# (yet another) CAM QUESTION



## PEARL JAM (Sep 6, 2005)

OK. I finally installed my camshaft today. The install went well, and relatively fast. I also installed stronger valve springs and hardened pushrods. The problem is, the car runs like the timing is retarded. I know I have the timing right (gear marks don't lie). Idle is ok. But when you rev it, it sounds bogged down, and it accelerate a tad slower than the stocker cam I just removed. Is this because i'm running a stock tune, or did I just choose the wrong cam?:confused 

Cam specs:
The intake duration @ .050 is 224 & the exhaust @ .050 is 231.

The intake lobe lift is .340 & the exhaust is .346 which gives a 578 intake & 588 exhaust lift with stock 1.7 rocker ratio.

Advertised duration is 274 intake & 280 exhaust.

Also:
Long tube headers and a CAI.


----------



## Route 66 (May 30, 2005)

Gotta get it tuned, baby! That thing will wake up and scare ya!


----------



## PEARL JAM (Sep 6, 2005)

I finally did! And scare me it does! :lol: It now runs the best it ever has. It even has better gas milage, even with the cam. The guy who street tuned it for me used HP Tuners software.


----------



## Route 66 (May 30, 2005)

Outstanding!! I love it when a good plan comes together. Have fun!


----------



## EEZ GOAT (Jul 9, 2005)

what are you dyno numbers


----------



## svede1212 (Nov 1, 2005)

dyno? hell, give us some track numbers!


----------



## Monaro6MT (Jul 17, 2007)

Hey listen, congrats on the cam! I'm completely clueless on cams and am looking for one for my 06 M6...What kind did you get? What are the specs on it? Thanks man...


----------



## svede1212 (Nov 1, 2005)

Monaro6MT said:


> Hey listen, congrats on the cam! I'm completely clueless on cams and am looking for one for my 06 M6...What kind did you get? What are the specs on it? Thanks man...


1 really good thing to do ESPECIALLY IF YOU DON"T KNOW is to contact Ed Curtis at Flowtech Inductions. he has a work sheet in which you specify what your goals are and he proposes a couple of options. then he custom grinds a Comp Cam blank and sets you up with all the ancillary parts that you'll need. for a semi aggressive cam i got the Street Sweeper (228/232 .612/.600 111 lsa) that's pretty bad ass . he's a guru on the LSx engines


----------



## Monaro6MT (Jul 17, 2007)

Thanks! Got his contact info?


----------



## PEARL JAM (Sep 6, 2005)

Monaro6MT said:


> Hey listen, congrats on the cam! I'm completely clueless on cams and am looking for one for my 06 M6...What kind did you get?
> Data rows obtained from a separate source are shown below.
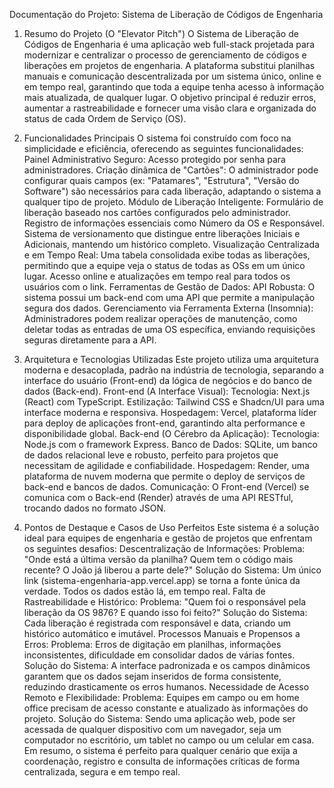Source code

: Documentação do Projeto: Sistema de Liberação de Códigos de Engenharia
1. Resumo do Projeto (O "Elevator Pitch")
O Sistema de Liberação de Códigos de Engenharia é uma aplicação web full-stack projetada para modernizar e centralizar o processo de gerenciamento de códigos e liberações em projetos de engenharia. A plataforma substitui planilhas manuais e comunicação descentralizada por um sistema único, online e em tempo real, garantindo que toda a equipe tenha acesso à informação mais atualizada, de qualquer lugar.
O objetivo principal é reduzir erros, aumentar a rastreabilidade e fornecer uma visão clara e organizada do status de cada Ordem de Serviço (OS).

2. Funcionalidades Principais
O sistema foi construído com foco na simplicidade e eficiência, oferecendo as seguintes funcionalidades:
Painel Administrativo Seguro:
Acesso protegido por senha para administradores.
Criação dinâmica de "Cartões": O administrador pode configurar quais campos (ex: "Patamares", "Estrutura", "Versão do Software") são necessários para cada liberação, adaptando o sistema a qualquer tipo de projeto.
Módulo de Liberação Inteligente:
Formulário de liberação baseado nos cartões configurados pelo administrador.
Registro de informações essenciais como Número da OS e Responsável.
Sistema de versionamento que distingue entre liberações Iniciais e Adicionais, mantendo um histórico completo.
Visualização Centralizada e em Tempo Real:
Uma tabela consolidada exibe todas as liberações, permitindo que a equipe veja o status de todas as OSs em um único lugar.
Acesso online e atualizações em tempo real para todos os usuários com o link.
Ferramentas de Gestão de Dados:
API Robusta: O sistema possui um back-end com uma API que permite a manipulação segura dos dados.
Gerenciamento via Ferramenta Externa (Insomnia): Administradores podem realizar operações de manutenção, como deletar todas as entradas de uma OS específica, enviando requisições seguras diretamente para a API.

3. Arquitetura e Tecnologias Utilizadas
Este projeto utiliza uma arquitetura moderna e desacoplada, padrão na indústria de tecnologia, separando a interface do usuário (Front-end) da lógica de negócios e do banco de dados (Back-end).
Front-end (A Interface Visual):
Tecnologia: Next.js (React) com TypeScript.
Estilização: Tailwind CSS e Shadcn/UI para uma interface moderna e responsiva.
Hospedagem: Vercel, plataforma líder para deploy de aplicações front-end, garantindo alta performance e disponibilidade global.
Back-end (O Cérebro da Aplicação):
Tecnologia: Node.js com o framework Express.
Banco de Dados: SQLite, um banco de dados relacional leve e robusto, perfeito para projetos que necessitam de agilidade e confiabilidade.
Hospedagem: Render, uma plataforma de nuvem moderna que permite o deploy de serviços de back-end e bancos de dados.
Comunicação:
O Front-end (Vercel) se comunica com o Back-end (Render) através de uma API RESTful, trocando dados no formato JSON.

4. Pontos de Destaque e Casos de Uso Perfeitos
Este sistema é a solução ideal para equipes de engenharia e gestão de projetos que enfrentam os seguintes desafios:
Descentralização de Informações:
Problema: "Onde está a última versão da planilha? Quem tem o código mais recente? O João já liberou a parte dele?"
Solução do Sistema: Um único link (sistema-engenharia-app.vercel.app) se torna a fonte única da verdade. Todos os dados estão lá, em tempo real.
Falta de Rastreabilidade e Histórico:
Problema: "Quem foi o responsável pela liberação da OS 9876? E quando isso foi feito?"
Solução do Sistema: Cada liberação é registrada com responsável e data, criando um histórico automático e imutável.
Processos Manuais e Propensos a Erros:
Problema: Erros de digitação em planilhas, informações inconsistentes, dificuldade em consolidar dados de várias fontes.
Solução do Sistema: A interface padronizada e os campos dinâmicos garantem que os dados sejam inseridos de forma consistente, reduzindo drasticamente os erros humanos.
Necessidade de Acesso Remoto e Flexibilidade:
Problema: Equipes em campo ou em home office precisam de acesso constante e atualizado às informações do projeto.
Solução do Sistema: Sendo uma aplicação web, pode ser acessada de qualquer dispositivo com um navegador, seja um computador no escritório, um tablet no campo ou um celular em casa.
Em resumo, o sistema é perfeito para qualquer cenário que exija a coordenação, registro e consulta de informações críticas de forma centralizada, segura e em tempo real.
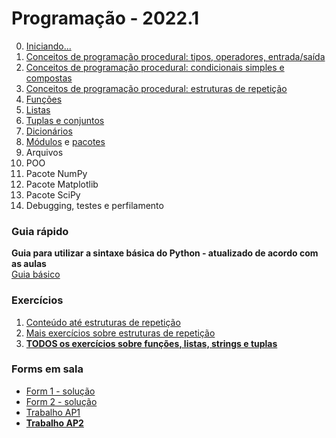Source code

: # Programação - 2022.1

0. [Iniciando...](prog_aulas/prog_inicio.md)
1. [Conceitos de programação procedural: tipos, operadores, entrada/saída](prog_aulas/prog_conceitos1.md) 
2. [Conceitos de programação procedural: condicionais simples e compostas](prog_aulas/prog_conceitos2.md)
3. [Conceitos de programação procedural: estruturas de repetição](prog_aulas/prog_conceitos3.md)
4. [Funções](prog_aulas/prog_funcoes.md)
5. [Listas](prog_aulas/prog_listas.md)
6. [Tuplas e conjuntos](prog_aulas/prog_tuplas.md)
7. [Dicionários](prog_aulas/prog_dicionarios.md)
8. [Módulos](prog_aulas/prog_modulos.md) e [pacotes](prog_aulas/prog_pacotes.md)
9. Arquivos
10. POO
11. Pacote NumPy
12. Pacote Matplotlib
13. Pacote SciPy
14. Debugging, testes e perfilamento

### Guia rápido
**Guia para utilizar a sintaxe básica do Python - atualizado de acordo com as aulas**  
[Guia básico](prog_aulas/guia_rapido.md)

### Exercícios  
1. [Conteúdo até estruturas de repetição](prog_aulas/lista1.md)
2. [Mais exercícios sobre estruturas de repetição](prog_aulas/lista1.md)  
3. **[TODOS os exercícios sobre funções, listas, strings e tuplas](prog_aulas/Extrato_Listas_Exercicios.pdf)**

### Forms em sala
- [Form 1 - solução](prog_aulas/Quiz1-FormSolucao.pdf)  
- [Form 2 - solução](https://github.com/claytonjasilva/prog_exemplos)
- [Trabalho AP1](prog_aulas/prog_AP1_trabalho.pdf)  
- **[Trabalho AP2](prog_aulas/AP2_parte2.pdf)**
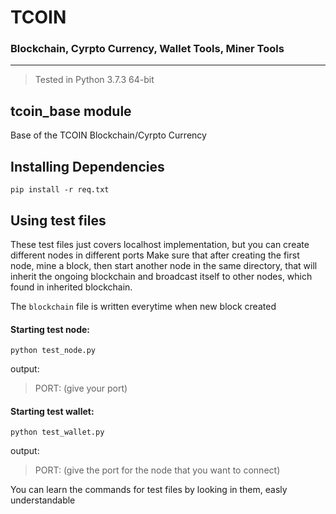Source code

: # TCOIN
### Blockchain, Cyrpto Currency, Wallet Tools, Miner Tools

___
> Tested in Python 3.7.3 64-bit
## tcoin_base module
Base of the TCOIN Blockchain/Cyrpto Currency

## Installing Dependencies
	pip install -r req.txt
	
## Using test files
These test files just covers localhost implementation, but you can create different nodes in different ports
Make sure that after creating the first node, mine a block, then start another node in the same directory, that will inherit the ongoing blockchain and broadcast itself to other nodes, which found in inherited blockchain.

The `blockchain` file is written everytime when new block created
#### Starting test node:
	python test_node.py
output:
>PORT: (give your port)
#### Starting test wallet:
	python test_wallet.py
output:
>PORT: (give the port for the node that you want to connect)

You can learn the commands for test files by looking in them, easly understandable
What are the specs on it? Thanks man...


Predator Cams.
Cam specs:
The intake duration @ .050 is 224 & the exhaust @ .050 is 231.

The intake lobe lift is .340 & the exhaust is .346 which gives a 578 intake & 588 exhaust lift with stock 1.7 rocker ratio.

Advertised duration is 274 intake & 280 exhaust.
Comp 
7.400 stock sized chromemoly pushrods.

I made the mistake of installing waaaaaaay under rated ls6 valve springs, rated to handle only a max cam lobe lift of .580
I had people telling me horror stories of broke springs and dropped valves, so I ordered a set of Comp's 918 "Beehives" which can handle a lobe lift of up to .600.

They were UPS dropped and sitting in front of my house when I got home last night, and gonna install them Friday.









What i've learned from all this: DO A THOROUGH RESEARCH OF ALL NEEDED PARTS BEFOR YOU DO AN INSTALL!! I found myself ordering parts at the last minute, and now I have to have to go back in the motor to install correctly rated springs. Also, a tune is a must after a cam swap. When I first fired it up the car ran like total [email protected] It wasn't till I had a tune done that I was happy. 

As for my tune, it wasn't a dyno tune, it was a street tune. so whatever my h.p. numbers are is a mystery to me. I'm open to anyones' guesstimates.


----------